There are several ways to approach carving a piece of stone. Of these ways there is no right way or wrong way. Only the way that best works for that artist’s mental and visual processes. Some artists will make drawings and sketches and then use them as a guide for their stonework. Other artists will make small clay models and then reproduce them in a larger form. Still there are those, like myself, who will look at a piece of stone and see the shapes already inside waiting to be released and use what’s called a “direct carving” method.
I will try and explain this last method as it is the only one I have experience with and so the only one I am able to shed some small insight on. I let the stone tell me what it wants to be. Have you ever found yourself looking at clouds in the sky while at the same time, day dreaming? Out of the blue you see shapes of things in those clouds. Well in a way this is how the stone talks to me. Hopefully, this example can give you an idea of what I’m talking about. I‘ve been carving stone now for over twenty years and although I can enter into communication with the stone at will, each time there is a sense of wonder and excitement that makes each carving an adventure!
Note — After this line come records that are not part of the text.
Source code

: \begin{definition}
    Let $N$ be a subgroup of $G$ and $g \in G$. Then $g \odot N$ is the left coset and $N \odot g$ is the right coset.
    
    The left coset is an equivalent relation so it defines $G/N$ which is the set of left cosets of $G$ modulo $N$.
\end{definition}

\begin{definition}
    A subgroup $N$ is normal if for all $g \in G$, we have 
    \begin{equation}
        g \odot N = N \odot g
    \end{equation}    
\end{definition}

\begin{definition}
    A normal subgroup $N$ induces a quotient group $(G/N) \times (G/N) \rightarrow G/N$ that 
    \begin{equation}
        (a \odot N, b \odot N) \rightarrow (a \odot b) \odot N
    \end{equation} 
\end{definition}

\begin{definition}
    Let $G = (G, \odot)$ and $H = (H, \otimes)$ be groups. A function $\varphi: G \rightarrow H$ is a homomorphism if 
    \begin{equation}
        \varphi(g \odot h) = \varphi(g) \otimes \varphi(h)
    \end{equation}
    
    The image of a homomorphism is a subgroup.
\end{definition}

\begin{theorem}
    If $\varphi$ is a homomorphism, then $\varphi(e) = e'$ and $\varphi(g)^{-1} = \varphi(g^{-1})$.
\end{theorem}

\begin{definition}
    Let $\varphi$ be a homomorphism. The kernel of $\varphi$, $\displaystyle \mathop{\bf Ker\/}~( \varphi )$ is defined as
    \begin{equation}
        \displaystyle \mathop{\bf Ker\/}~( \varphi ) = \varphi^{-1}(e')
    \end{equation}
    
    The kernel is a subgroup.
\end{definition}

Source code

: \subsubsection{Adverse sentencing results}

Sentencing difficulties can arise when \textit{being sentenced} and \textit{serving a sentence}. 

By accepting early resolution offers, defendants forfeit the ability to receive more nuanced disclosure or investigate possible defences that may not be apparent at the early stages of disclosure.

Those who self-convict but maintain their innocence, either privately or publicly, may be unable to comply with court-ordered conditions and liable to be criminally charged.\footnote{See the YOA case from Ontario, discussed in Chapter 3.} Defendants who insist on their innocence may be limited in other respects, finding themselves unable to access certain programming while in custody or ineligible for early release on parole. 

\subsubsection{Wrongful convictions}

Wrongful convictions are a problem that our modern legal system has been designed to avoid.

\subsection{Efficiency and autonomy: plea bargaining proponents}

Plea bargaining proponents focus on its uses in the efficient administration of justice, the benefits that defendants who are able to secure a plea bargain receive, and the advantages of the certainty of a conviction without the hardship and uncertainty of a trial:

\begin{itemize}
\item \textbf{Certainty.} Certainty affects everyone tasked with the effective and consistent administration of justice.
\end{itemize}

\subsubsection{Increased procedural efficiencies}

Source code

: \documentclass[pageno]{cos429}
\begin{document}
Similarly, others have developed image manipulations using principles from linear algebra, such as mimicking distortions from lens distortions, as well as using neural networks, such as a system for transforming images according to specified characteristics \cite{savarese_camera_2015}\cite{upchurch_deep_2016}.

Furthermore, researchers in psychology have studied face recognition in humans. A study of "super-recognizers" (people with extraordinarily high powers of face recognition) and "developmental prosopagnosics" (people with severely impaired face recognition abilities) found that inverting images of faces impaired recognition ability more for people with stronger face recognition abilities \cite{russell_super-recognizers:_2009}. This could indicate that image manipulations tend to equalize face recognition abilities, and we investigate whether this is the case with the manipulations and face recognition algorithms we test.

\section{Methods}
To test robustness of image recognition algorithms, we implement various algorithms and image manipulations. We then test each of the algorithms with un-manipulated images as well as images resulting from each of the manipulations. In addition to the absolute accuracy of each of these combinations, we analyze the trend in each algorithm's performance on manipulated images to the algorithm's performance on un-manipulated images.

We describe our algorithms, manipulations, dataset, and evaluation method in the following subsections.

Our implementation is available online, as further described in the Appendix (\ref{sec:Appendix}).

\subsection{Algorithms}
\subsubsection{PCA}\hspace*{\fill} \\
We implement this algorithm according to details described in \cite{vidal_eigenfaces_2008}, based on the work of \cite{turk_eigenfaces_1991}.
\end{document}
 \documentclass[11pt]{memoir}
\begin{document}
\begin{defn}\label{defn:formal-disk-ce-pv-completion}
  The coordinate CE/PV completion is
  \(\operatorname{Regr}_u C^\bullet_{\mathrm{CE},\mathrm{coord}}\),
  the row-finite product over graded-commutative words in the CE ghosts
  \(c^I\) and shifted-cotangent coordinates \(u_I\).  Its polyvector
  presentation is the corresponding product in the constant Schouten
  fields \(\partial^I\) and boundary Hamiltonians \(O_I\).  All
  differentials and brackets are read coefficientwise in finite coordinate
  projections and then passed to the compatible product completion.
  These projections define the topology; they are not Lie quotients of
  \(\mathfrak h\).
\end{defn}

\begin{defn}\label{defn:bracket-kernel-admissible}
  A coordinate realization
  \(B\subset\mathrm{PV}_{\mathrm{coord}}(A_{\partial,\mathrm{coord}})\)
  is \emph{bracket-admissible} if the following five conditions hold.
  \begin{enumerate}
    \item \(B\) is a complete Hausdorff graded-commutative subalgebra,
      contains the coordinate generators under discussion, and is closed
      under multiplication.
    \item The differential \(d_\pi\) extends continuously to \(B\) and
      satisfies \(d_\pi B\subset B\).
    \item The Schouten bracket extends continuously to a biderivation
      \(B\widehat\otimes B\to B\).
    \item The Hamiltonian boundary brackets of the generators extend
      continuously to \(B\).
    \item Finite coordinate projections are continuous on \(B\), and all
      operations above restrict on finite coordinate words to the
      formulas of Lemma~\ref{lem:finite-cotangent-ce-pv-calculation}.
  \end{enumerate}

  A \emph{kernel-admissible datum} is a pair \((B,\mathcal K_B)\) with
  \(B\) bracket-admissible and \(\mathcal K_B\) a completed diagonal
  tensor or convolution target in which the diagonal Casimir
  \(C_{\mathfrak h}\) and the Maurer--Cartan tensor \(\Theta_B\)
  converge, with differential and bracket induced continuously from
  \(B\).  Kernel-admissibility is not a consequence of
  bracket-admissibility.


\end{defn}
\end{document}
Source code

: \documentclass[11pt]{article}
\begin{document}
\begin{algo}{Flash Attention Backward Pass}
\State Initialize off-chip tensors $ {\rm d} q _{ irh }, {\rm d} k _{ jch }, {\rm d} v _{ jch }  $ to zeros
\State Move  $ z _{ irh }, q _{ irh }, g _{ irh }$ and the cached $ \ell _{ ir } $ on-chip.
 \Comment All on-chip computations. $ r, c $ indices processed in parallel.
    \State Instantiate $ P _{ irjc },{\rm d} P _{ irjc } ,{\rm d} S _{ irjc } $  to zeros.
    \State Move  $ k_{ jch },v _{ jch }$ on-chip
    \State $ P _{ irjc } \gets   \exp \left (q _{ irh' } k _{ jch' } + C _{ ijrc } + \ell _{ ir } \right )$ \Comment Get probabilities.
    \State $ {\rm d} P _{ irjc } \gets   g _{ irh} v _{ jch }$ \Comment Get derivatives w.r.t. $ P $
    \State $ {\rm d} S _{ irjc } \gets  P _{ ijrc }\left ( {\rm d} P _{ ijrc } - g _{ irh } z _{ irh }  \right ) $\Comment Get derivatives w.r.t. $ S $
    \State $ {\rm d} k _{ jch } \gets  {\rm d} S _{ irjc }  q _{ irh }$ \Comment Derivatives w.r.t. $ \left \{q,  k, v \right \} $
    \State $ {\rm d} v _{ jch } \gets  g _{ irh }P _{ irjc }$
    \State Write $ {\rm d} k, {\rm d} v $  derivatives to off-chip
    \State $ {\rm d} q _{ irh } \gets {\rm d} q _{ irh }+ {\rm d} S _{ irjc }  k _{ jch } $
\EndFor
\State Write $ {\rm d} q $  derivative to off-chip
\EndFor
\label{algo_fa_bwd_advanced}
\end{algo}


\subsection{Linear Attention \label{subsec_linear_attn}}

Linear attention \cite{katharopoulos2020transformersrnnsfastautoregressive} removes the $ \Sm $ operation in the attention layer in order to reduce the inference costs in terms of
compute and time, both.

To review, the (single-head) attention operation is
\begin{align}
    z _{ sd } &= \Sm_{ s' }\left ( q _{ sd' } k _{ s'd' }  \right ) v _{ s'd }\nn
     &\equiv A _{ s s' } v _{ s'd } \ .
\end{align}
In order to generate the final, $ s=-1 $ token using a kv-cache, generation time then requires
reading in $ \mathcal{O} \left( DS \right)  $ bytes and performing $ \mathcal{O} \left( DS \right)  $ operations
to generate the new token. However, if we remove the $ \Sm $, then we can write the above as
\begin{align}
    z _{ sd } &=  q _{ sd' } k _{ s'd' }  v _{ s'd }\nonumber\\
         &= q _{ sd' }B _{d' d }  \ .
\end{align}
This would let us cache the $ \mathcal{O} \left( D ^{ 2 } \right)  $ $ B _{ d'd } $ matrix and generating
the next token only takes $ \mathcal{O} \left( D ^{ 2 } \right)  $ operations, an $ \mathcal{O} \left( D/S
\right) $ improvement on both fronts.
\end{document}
Let me tell you a little bit about the stone. I work primarily in soapstone and alabaster from all over the world. The stone that you see as you look at one of my carvings is many millions of years old. So in an effect, you are holding pieces of this planet’s history in your hands. Every piece of stone has been formed, reformed, and changed countless times. I believe that stone has a memory of all those changes. Not a memory as we know it, but one none the less, memory stored in it’s molecular structure and make up. Although I’m unable to put it into words, this is without a doubt in my mind a big part of what it is I’m connecting with when the stone talks to me.